Editorial Phase I
Open Codes. Living in Digital Worlds
TO UNDERSTAND THE WORLD WE INHABIT.
TO UNDERSTAND THE WORLD WE LIVE IN.
TO UNDERSTAND THE WORLD THAT SUSTAINS US.
Today we live significant portions of our lives in an artificial, human-made world of data. Digital codes provide access to this world. When we turn on a mobile phone, for example, we are immediately confronted with the prompt »enter passcode.« In Paris it is also commonplace to get into a house or room by entering a numerical code at the door. Codes are crucial keys for access to our contemporary world, both analogue and digital.
The oldest codes in our culture include alphabets and numeral systems. In communication studies, a language is designated as a code in the broadest sense. All communication rests on the exchange of information generated by the sender using a given code and interpreted by the recipient according to the same code. More generally speaking, then, a code is based on a character set; it forms the instructions for depiction so that the characters of one character set can be clearly assigned to those of another. For example, the stream of sounds of the spoken English language can be assigned to the 26 letters of the Latin alphabet in order to represent the spoken vowels and consonants in writing. This visual alphabetical code of 26 letters can, in turn, through the use of short and long sound signals, be translated into Morse code. The essential characteristic of a code, then, is its translatability from one code to another. But what is most astonishing is that a virtually unlimited number of sentences can be produced from either the 26 letters of the Latin alphabet or the three signs of Morse code (short signal, long signal, pause), that is to say, a potentially infinite amount of information can be coded.
Morse Code
The signals of Morse code are transmitted via an electromagnetic telegraph. These characters can be sent as sound or radio signals, as an electrical impulse via a telephone line through the interruption of a constant signal with a button, or optically by switching a light on and off. Morse code fundamentally consists of two states, the signal and the pause, and a temporally variable signal length. This transmission method is called Morse telegraphy. It was named after the painter and inventor Samuel Morse, who constructed the first model of a functional electromagnetic telegraph in 1833. Initially it was only able to transmit ten digits, which were translated into letters and numbers according to a coding chart (a = · –). In a later, more developed form, standardized Morse code provided the vital radio technology for seafarers.
Numerical Code
While the alphabetical code predominated as the primary code for human culture and communication for thousands of years, today numerical code dominates our world, as the examples cited above show. This code essentially consists of the ten numerals 1 to 9 and 0, through which an almost infinite number of numbers can be formed. In 1697, Gottfried Wilhelm Leibniz achieved for numerical code something similar to what Morse would later achieve for alphabetical code. [1] Leibniz proved that all numbers can be represented by just two digits, 0 and 1. He did not take words, images or numbers as counterparts for objects as was usual, but rather allocated digits to numbers for the first time: »Numbers can be used to express all kinds of true sentences and deductions« (Leibniz, »De progressione dyadica,« 1679) Leibniz’s binary number system, his binary code, with which he began to translate words and sentences into numbers, was a prerequisite for the digital code of today.

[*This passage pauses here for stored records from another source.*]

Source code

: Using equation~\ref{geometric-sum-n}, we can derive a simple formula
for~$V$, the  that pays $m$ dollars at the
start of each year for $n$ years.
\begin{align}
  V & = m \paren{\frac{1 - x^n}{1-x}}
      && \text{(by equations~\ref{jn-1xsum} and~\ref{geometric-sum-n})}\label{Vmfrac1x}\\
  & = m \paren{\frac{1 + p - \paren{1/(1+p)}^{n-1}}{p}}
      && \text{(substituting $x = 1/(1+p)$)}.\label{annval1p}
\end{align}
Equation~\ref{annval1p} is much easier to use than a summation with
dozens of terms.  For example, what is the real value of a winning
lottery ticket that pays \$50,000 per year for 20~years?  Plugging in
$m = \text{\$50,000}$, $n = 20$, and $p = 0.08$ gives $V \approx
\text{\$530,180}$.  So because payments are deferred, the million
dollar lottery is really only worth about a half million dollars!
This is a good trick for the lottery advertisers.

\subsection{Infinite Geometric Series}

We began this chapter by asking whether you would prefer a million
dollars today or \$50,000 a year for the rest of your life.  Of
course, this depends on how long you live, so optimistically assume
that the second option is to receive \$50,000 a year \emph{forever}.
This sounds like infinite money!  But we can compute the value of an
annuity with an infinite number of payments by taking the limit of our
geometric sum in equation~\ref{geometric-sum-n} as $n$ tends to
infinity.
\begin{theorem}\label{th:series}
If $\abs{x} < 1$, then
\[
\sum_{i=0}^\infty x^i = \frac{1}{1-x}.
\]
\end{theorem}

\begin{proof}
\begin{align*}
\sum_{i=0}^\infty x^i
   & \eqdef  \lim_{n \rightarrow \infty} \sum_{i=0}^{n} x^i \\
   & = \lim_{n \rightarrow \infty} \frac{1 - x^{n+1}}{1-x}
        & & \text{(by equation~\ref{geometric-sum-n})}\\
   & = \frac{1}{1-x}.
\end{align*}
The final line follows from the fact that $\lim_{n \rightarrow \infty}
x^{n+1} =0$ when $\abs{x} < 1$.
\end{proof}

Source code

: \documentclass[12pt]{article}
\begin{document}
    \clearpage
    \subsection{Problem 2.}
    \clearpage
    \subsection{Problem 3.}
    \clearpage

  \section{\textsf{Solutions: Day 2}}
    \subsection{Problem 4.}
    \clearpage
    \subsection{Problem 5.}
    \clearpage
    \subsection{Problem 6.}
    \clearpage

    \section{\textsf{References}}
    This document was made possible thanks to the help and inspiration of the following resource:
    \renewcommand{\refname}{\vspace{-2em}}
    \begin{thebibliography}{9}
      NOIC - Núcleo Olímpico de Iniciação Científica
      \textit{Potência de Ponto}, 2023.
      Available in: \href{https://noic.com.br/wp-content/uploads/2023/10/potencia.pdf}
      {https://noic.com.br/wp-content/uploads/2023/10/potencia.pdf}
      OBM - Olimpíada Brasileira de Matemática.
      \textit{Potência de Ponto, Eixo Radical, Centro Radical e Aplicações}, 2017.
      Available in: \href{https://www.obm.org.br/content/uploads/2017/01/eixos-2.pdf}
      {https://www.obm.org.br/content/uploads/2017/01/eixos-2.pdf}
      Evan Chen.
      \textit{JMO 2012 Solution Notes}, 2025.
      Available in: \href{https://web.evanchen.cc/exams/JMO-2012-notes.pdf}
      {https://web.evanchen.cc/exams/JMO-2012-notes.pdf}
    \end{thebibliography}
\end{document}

As all information in the digital world is processed as numbers, letters of the alphabet and numerals are depicted as bit sequences in the computer. The combinations of 0 and 1 (bits) can be stated as numbers, signs or letters (e.g., a = 1100 0001, b = 1100 0010). In coding theory, the elements that make up the code are called »code words,« and the symbols that make up the code words are called the »alphabet.« Whereas until recently, the code systems of language and writing served the purposes of communication between people, today many code systems are available which also enable people to communicate with machines and things. These include the bar codes and QR codes of merchandise management, as well as the important ASCII (American Standard Code for Information Interchange), which is used for coding character sets.
In computer science, the text of a computer program that is written in a programming language in a way that is legible to people is called source code, source text, or program code. It is created according to the rules of the respective programming language. Source code is often written in ASCII code. In order for the computer to execute the source code, it has to be converted into machine language, that is, into commands that can be executed by a processor.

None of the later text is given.